Truthfully I find that the hardest thing to do in the install


----------



## BRL1 (Sep 13, 2014)

Always scary drilling a hole as well on a new truck.


----------



## 1olddogtwo (Aug 6, 2007)

At least everything was a true Plug and Play on the wiring.


----------



## Randall Ave (Oct 29, 2014)

No more plug for a clutch M/C I guess. Chevy used to have a dimple for a drill guide.


----------



## scottr (Oct 10, 2013)

OP, get your drill and bits out and Get-R-Done, it's just a truck, one more tool in your toolbox. Another idea, if you have enough wire, you can pull the kick panel and rocker (step) plastic cover, there's a big wiring harness that runs in a channel under there. You can pull it aside drill down, then bring your new control wires up, and route them back up under the dash to where you want your controller.
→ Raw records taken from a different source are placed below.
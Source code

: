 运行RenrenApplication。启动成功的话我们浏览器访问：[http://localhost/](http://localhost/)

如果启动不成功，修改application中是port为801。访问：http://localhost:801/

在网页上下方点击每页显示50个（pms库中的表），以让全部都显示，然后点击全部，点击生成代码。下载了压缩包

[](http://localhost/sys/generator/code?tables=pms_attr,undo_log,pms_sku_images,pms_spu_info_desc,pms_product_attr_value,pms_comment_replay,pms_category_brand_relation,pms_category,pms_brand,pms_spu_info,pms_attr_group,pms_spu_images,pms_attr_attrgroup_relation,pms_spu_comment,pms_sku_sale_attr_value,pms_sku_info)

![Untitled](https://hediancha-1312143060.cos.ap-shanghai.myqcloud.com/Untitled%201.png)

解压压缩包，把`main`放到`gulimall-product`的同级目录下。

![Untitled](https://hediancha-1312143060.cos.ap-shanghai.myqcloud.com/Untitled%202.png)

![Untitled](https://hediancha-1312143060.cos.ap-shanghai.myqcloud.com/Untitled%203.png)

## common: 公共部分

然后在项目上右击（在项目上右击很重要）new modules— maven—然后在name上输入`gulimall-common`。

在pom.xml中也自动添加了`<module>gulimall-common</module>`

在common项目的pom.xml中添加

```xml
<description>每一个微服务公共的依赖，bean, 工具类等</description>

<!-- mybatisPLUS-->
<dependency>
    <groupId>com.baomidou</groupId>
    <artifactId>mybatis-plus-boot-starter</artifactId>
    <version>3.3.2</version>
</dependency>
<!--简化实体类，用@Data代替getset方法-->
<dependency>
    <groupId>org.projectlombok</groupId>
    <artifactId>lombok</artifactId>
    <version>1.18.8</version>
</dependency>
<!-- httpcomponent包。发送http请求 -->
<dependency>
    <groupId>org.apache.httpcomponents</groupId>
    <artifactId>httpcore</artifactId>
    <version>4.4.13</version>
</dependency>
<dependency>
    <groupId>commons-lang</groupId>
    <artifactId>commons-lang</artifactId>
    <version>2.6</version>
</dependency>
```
Close the hole with some RTV.


----------



## scottr (Oct 10, 2013)

You can see the channel in this photo, this is a 2018 with 200 miles on it.


----------



## scottr (Oct 10, 2013)

You should see all the holes I drilled in this new truck, ha. No more magnet mount antennas on these Aluminum body's, had to drill the roof for them all. Like I said, dont be nervous about drilling holes.


----------



## 1olddogtwo (Aug 6, 2007)

We put magnet mounts on truck, cuz my guy did not want to bolt his light.


----------



## scottr (Oct 10, 2013)

1olddogtwo said:


> We put magnet mounts on truck, cuz my guy did not want to bolt his light.


What? My comment was that the new 2018 (maybe 17 also) are all Alum. Mag Mount don't stick.


----------



## 1olddogtwo (Aug 6, 2007)

The new super duty (17) share the same cab from the 2015 F150 and forward

Steel plates above the headliner glued to the roof, strong magnets and no problems. Did his truck 3 years ago.


----------



## extremepusher (Aug 24, 2011)

What? Was about to spend $200 on a third brake light bracket to mount the strobe...


----------



## Randall Ave (Oct 29, 2014)

As far as a roof mount strobe. I'd put a back rack on it. Mount the light to that, and put on some rear facing flood lights. Just my opinion.


----------



## 1olddogtwo (Aug 6, 2007)

That's how I have it set up on my 17, I don't think magnets will hold my 48 inch Liberty bar


----------



## 1olddogtwo (Aug 6, 2007)

extremepusher said:


> What? Was about to spend $200 on a third brake light bracket to mount the strobe...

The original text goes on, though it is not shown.